Ese primer invierno del sitio fue uno de los más terribles que se recuerdan. La temperatura alcanzó con frecuencia los 40º bajo cero. No había agua corriente porque las tuberías se congelaron y pronto se acabó el combustible para la calefacción. «Nos acostábamos con el abrigo puesto, envueltas en pañoletas y todo lo que teníamos. Pero, ¿qué más podíamos hacer cuando te levantabas y el agua que habías dejado en un vaso estaba helada?», se pregunta Valentina Busjúieva, hija de un represaliado. En los hospitales, cuenta la cirujana Valentina Gorójova, «los medicamentos se congelaban». Apenas se podía hacer nada por los enfermos. Natalia Strogánova, que entonces era apenas una niña, no ha olvidado que una de sus tías agonizó en medio de largas alucinaciones en las que se veía rodeada de manjares. «¡Vino, vino, carne!», gritaba.

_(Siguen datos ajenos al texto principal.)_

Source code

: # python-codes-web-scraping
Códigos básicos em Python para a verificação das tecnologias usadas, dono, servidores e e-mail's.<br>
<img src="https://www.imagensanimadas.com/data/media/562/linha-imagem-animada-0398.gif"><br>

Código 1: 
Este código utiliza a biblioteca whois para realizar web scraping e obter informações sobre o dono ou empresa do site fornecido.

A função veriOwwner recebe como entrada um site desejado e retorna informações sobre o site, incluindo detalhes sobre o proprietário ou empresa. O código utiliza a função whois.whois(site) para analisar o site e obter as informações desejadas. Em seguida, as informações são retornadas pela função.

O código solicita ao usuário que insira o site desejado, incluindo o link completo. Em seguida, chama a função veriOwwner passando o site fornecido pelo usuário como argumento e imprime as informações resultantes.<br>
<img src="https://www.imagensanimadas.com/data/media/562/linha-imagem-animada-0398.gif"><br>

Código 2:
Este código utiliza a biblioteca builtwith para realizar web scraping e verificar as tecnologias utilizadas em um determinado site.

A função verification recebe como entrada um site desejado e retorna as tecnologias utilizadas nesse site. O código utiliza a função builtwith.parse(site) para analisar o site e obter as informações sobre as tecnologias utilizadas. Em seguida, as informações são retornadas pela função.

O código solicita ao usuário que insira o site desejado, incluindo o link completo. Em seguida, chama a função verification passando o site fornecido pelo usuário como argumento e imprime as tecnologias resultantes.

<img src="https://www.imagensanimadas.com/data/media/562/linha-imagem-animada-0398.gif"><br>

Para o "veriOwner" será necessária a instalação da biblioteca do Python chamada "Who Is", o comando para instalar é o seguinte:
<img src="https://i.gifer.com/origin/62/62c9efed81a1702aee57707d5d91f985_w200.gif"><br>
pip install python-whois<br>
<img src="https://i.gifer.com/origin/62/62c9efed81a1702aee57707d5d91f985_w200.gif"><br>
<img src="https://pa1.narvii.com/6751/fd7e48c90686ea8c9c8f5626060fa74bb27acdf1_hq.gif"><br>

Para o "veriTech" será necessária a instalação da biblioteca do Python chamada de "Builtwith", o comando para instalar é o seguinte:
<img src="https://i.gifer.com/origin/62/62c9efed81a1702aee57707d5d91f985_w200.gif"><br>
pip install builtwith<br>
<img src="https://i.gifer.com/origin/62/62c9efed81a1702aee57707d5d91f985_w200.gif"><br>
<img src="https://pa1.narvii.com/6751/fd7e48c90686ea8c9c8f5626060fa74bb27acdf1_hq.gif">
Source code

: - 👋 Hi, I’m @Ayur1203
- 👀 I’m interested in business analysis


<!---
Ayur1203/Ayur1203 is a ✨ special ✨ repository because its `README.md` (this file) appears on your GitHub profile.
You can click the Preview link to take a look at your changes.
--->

Sólo los militares y los artistas -la vida cultural continuó- tenían derecho a raciones más consistentes. El estreno de la Sinfonía Nº 7 de Shostakovich (Leningrado) fue posible porque se reclutó a músicos con la promesa de que les darían de comer tras los ensayos. Ksenia Matus, oboísta, tuvo que llevar su instrumento a reparar porque el frío afectó a las válvulas. Cuando preguntó al mecánico qué le debía, éste le dijo que no quería dinero porque no le servía de nada. «Traeme un gatito», pidió. Para comérselo.

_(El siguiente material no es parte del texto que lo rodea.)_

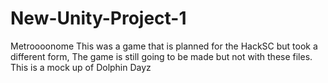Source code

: New-Unity-Project-1
===================

Metroooonome
This was a game that is planned for the HackSC but took a different form, The game is still going to be made but not with these files. 
This is a mock up of Dolphin Dayz
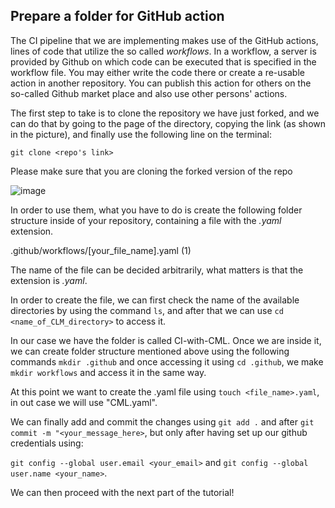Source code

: ## Prepare a folder for GitHub action

The CI pipeline that we are implementing makes use of the GitHub actions, lines of code that utilize the so called *workflows*. In a workflow, a server is provided by Github on which code can be executed that is specified in the workflow file. You may either write the code there or create a re-usable action in another repository. You can publish this action for others on the so-called Github market place and also use other persons' actions.

The first step to take is to clone the repository we have just forked, and we can do that by going to the page of the directory, copying the link (as shown in the picture), and finally use the following line on the terminal:

`git clone <repo's link>`

Please make sure that you are cloning the forked version of the repo

![image](https://user-images.githubusercontent.com/63954877/168800397-afd2079c-834d-466c-97ed-72183c833792.png)

In order to use them, what you have to do is create the following folder structure inside of your repository, containing a file with the *.yaml* extension.

.github/workflows/[your_file_name].yaml (1) 

The name of the file can be decided arbitrarily, what matters is that the extension is *.yaml*.

In order to create the file, we can first check the name of the available directories by using the command `ls`, and after that we can use `cd <name_of_CLM_directory>` to access it.

In our case we have the folder is called CI-with-CML. Once we are inside it, we can create folder structure mentioned above using the following commands `mkdir .github` and once accessing it using `cd .github`, we make `mkdir workflows` and access it in the same way.

At this point we want to create the .yaml file using `touch <file_name>.yaml`, in out case we will use "CML.yaml".

We can finally add and commit the changes using `git add .` and after `git commit -m "<your_message_here>`, but only after having set up our github credentials using:

`git config --global user.email <your_email>` and `git config --global user.name <your_name>`.

We can then proceed with the next part of the tutorial!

El espectáculo de los cadáveres tirados en el suelo no se interrumpió durante todo el sitio, en especial en los inviernos. «Los cadáveres yacían en las aceras envueltos en sábanas, atados por las piernas y el cuello con cordel. Así era como las familias los enterraban», relata Natalia Strogánova. Aún más cruda en su relato es Sofia Nikoláievna Buriakova, ama de casa: «Frente a la iglesia se había erigido un tendal, que estaba casi lleno hasta los topes de cuerpos. Desde allí, los enterradores los transportaban en camillas a la fosa común, pisoteando los cadáveres depositados con anterioridad».